*** Opening Records ***

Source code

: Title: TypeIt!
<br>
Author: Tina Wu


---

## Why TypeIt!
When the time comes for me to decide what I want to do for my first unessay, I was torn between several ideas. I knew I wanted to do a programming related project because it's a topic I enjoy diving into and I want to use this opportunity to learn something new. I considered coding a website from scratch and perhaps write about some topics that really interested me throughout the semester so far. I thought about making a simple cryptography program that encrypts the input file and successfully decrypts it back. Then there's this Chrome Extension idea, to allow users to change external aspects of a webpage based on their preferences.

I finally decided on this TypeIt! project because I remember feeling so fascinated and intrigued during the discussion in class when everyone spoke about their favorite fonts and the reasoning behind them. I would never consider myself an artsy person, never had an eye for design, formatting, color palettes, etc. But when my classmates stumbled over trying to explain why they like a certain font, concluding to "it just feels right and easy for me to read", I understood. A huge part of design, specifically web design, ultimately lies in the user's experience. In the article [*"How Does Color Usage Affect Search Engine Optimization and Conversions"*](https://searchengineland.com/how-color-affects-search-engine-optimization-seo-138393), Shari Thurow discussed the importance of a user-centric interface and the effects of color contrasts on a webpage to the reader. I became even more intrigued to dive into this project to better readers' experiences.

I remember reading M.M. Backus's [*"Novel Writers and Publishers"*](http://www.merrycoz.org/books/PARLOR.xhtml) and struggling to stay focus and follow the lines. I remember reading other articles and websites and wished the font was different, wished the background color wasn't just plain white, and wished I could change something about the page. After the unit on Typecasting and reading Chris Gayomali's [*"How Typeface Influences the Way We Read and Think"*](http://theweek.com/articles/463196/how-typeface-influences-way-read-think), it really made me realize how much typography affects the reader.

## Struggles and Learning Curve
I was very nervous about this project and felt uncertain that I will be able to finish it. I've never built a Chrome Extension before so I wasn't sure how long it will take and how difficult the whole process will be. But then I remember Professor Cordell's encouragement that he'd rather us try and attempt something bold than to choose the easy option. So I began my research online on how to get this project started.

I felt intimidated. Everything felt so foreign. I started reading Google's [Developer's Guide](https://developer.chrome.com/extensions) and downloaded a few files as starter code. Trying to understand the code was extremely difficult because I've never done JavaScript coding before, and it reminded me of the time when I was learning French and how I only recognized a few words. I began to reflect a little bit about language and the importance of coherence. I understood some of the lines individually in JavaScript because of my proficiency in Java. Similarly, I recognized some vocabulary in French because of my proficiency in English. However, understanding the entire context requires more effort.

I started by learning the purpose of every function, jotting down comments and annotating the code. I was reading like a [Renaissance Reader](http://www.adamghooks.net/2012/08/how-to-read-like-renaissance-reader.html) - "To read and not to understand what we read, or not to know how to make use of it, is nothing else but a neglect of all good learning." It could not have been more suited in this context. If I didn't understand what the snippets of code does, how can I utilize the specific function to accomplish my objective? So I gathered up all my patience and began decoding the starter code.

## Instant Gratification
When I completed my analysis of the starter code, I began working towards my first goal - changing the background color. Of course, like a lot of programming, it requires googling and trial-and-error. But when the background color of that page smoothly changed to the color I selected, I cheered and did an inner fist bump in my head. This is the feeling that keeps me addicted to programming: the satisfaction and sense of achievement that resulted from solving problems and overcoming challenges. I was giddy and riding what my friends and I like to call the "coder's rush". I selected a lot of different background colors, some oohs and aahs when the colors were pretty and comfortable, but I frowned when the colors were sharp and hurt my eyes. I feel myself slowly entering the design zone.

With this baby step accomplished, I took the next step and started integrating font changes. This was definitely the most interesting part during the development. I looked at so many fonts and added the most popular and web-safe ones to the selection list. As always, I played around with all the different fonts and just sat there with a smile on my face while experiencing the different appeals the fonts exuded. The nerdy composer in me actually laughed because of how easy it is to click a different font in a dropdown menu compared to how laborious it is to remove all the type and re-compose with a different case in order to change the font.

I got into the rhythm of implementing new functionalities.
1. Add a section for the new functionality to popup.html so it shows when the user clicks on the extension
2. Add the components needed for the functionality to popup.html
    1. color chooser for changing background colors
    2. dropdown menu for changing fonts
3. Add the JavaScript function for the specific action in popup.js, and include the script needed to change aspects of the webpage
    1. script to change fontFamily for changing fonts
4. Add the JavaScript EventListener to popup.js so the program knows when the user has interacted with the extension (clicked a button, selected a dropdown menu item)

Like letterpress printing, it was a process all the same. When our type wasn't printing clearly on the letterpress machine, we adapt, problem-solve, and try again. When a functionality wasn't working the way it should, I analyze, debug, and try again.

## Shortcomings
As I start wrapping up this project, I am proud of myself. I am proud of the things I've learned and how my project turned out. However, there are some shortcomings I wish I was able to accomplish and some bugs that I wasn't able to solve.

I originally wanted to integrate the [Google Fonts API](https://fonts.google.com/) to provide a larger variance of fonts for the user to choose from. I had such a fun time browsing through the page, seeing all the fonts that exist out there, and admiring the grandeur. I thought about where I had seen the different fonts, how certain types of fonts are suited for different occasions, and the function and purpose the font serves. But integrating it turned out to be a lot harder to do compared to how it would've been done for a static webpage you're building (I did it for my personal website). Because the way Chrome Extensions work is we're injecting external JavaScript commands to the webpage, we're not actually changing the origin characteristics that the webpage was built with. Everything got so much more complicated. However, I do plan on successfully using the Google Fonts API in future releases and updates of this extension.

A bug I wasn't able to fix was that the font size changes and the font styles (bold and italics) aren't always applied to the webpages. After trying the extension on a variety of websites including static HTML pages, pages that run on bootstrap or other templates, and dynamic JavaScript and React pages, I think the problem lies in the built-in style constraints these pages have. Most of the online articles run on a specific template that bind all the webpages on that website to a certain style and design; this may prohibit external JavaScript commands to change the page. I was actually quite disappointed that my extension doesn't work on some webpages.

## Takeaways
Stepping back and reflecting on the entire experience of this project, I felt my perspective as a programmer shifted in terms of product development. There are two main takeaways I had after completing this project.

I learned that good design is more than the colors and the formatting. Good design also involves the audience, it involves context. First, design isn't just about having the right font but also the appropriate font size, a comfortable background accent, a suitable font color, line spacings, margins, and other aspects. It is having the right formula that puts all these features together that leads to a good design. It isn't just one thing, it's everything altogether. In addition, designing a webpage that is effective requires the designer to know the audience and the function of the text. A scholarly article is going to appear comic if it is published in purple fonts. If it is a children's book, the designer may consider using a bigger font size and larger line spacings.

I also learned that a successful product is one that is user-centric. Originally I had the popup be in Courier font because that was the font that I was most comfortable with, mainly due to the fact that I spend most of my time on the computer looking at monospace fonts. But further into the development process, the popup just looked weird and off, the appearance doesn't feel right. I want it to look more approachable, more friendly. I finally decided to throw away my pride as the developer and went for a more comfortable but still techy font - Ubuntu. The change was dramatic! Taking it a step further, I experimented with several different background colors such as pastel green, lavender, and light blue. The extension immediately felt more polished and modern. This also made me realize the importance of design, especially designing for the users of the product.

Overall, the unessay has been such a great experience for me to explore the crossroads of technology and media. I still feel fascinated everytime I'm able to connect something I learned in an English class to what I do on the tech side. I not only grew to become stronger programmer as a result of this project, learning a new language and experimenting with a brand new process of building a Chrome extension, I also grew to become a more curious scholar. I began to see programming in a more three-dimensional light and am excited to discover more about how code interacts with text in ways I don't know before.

*** Closing Records ***

** Problem details **
Show the lines where the word "needed" appears in the entries.

** Output **
2. Add the components needed for the functionality to popup.html
3. Add the JavaScript function for the specific action in popup.js, and include the script needed to change aspects of the webpage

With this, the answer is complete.